▶ _To do_
Set down the entries below exactly as written.

▶ _Exercise material_
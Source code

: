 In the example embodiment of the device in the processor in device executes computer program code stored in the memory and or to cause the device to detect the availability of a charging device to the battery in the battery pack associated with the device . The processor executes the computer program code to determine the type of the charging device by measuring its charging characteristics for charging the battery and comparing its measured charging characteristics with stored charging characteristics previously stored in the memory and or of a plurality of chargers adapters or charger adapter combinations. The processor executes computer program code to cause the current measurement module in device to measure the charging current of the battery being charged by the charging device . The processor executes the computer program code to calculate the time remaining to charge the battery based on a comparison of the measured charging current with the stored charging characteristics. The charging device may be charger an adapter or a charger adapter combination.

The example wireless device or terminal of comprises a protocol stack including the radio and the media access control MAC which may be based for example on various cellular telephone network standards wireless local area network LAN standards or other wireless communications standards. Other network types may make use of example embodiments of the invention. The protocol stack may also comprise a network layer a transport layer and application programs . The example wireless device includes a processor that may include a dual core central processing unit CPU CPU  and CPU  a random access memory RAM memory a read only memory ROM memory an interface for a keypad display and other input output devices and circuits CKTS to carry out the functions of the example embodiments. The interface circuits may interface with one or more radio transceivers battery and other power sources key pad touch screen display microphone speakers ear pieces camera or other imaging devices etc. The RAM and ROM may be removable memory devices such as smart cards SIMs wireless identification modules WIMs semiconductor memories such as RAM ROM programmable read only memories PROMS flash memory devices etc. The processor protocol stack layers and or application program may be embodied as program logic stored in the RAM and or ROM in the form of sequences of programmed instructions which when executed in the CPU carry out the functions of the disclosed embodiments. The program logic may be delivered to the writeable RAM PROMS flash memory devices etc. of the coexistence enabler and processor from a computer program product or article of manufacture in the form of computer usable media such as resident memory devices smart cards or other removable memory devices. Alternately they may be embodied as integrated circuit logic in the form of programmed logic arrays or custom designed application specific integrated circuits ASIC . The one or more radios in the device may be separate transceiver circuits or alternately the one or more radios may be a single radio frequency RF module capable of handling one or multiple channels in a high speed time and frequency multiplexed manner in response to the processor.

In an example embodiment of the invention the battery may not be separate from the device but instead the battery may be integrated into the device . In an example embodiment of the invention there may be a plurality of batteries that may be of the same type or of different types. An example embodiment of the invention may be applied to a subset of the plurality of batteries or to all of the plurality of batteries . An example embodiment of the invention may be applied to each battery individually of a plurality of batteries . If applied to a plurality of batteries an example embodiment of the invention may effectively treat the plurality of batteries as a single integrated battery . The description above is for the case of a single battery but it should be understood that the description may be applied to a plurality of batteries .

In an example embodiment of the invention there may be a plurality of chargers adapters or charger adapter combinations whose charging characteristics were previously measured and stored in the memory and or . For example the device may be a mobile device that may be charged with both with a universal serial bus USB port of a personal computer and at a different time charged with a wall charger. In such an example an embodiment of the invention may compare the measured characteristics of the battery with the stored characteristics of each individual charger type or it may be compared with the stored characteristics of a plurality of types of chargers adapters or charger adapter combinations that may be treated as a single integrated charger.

▶ _Response for this exercise_
Source code

: In the example embodiment of the device in the processor in device executes computer program code stored in the memory and or to cause the device to detect the availability of a charging device to the battery in the battery pack associated with the device . The processor executes the computer program code to determine the type of the charging device by measuring its charging characteristics for charging the battery and comparing its measured charging characteristics with stored charging characteristics previously stored in the memory and or of a plurality of chargers adapters or charger adapter combinations. The processor executes computer program code to cause the current measurement module in device to measure the charging current of the battery being charged by the charging device . The processor executes the computer program code to calculate the time remaining to charge the battery based on a comparison of the measured charging current with the stored charging characteristics. The charging device may be charger an adapter or a charger adapter combination.

The example wireless device or terminal of comprises a protocol stack including the radio and the media access control MAC which may be based for example on various cellular telephone network standards wireless local area network LAN standards or other wireless communications standards. Other network types may make use of example embodiments of the invention. The protocol stack may also comprise a network layer a transport layer and application programs . The example wireless device includes a processor that may include a dual core central processing unit CPU CPU  and CPU  a random access memory RAM memory a read only memory ROM memory an interface for a keypad display and other input output devices and circuits CKTS to carry out the functions of the example embodiments. The interface circuits may interface with one or more radio transceivers battery and other power sources key pad touch screen display microphone speakers ear pieces camera or other imaging devices etc. The RAM and ROM may be removable memory devices such as smart cards SIMs wireless identification modules WIMs semiconductor memories such as RAM ROM programmable read only memories PROMS flash memory devices etc. The processor protocol stack layers and or application program may be embodied as program logic stored in the RAM and or ROM in the form of sequences of programmed instructions which when executed in the CPU carry out the functions of the disclosed embodiments. The program logic may be delivered to the writeable RAM PROMS flash memory devices etc. of the coexistence enabler and processor from a computer program product or article of manufacture in the form of computer usable media such as resident memory devices smart cards or other removable memory devices. Alternately they may be embodied as integrated circuit logic in the form of programmed logic arrays or custom designed application specific integrated circuits ASIC . The one or more radios in the device may be separate transceiver circuits or alternately the one or more radios may be a single radio frequency RF module capable of handling one or multiple channels in a high speed time and frequency multiplexed manner in response to the processor.

In an example embodiment of the invention the battery may not be separate from the device but instead the battery may be integrated into the device . In an example embodiment of the invention there may be a plurality of batteries that may be of the same type or of different types. An example embodiment of the invention may be applied to a subset of the plurality of batteries or to all of the plurality of batteries . An example embodiment of the invention may be applied to each battery individually of a plurality of batteries . If applied to a plurality of batteries an example embodiment of the invention may effectively treat the plurality of batteries as a single integrated battery . The description above is for the case of a single battery but it should be understood that the description may be applied to a plurality of batteries .

In an example embodiment of the invention there may be a plurality of chargers adapters or charger adapter combinations whose charging characteristics were previously measured and stored in the memory and or . For example the device may be a mobile device that may be charged with both with a universal serial bus USB port of a personal computer and at a different time charged with a wall charger. In such an example an embodiment of the invention may compare the measured characteristics of the battery with the stored characteristics of each individual charger type or it may be compared with the stored characteristics of a plurality of types of chargers adapters or charger adapter combinations that may be treated as a single integrated charger.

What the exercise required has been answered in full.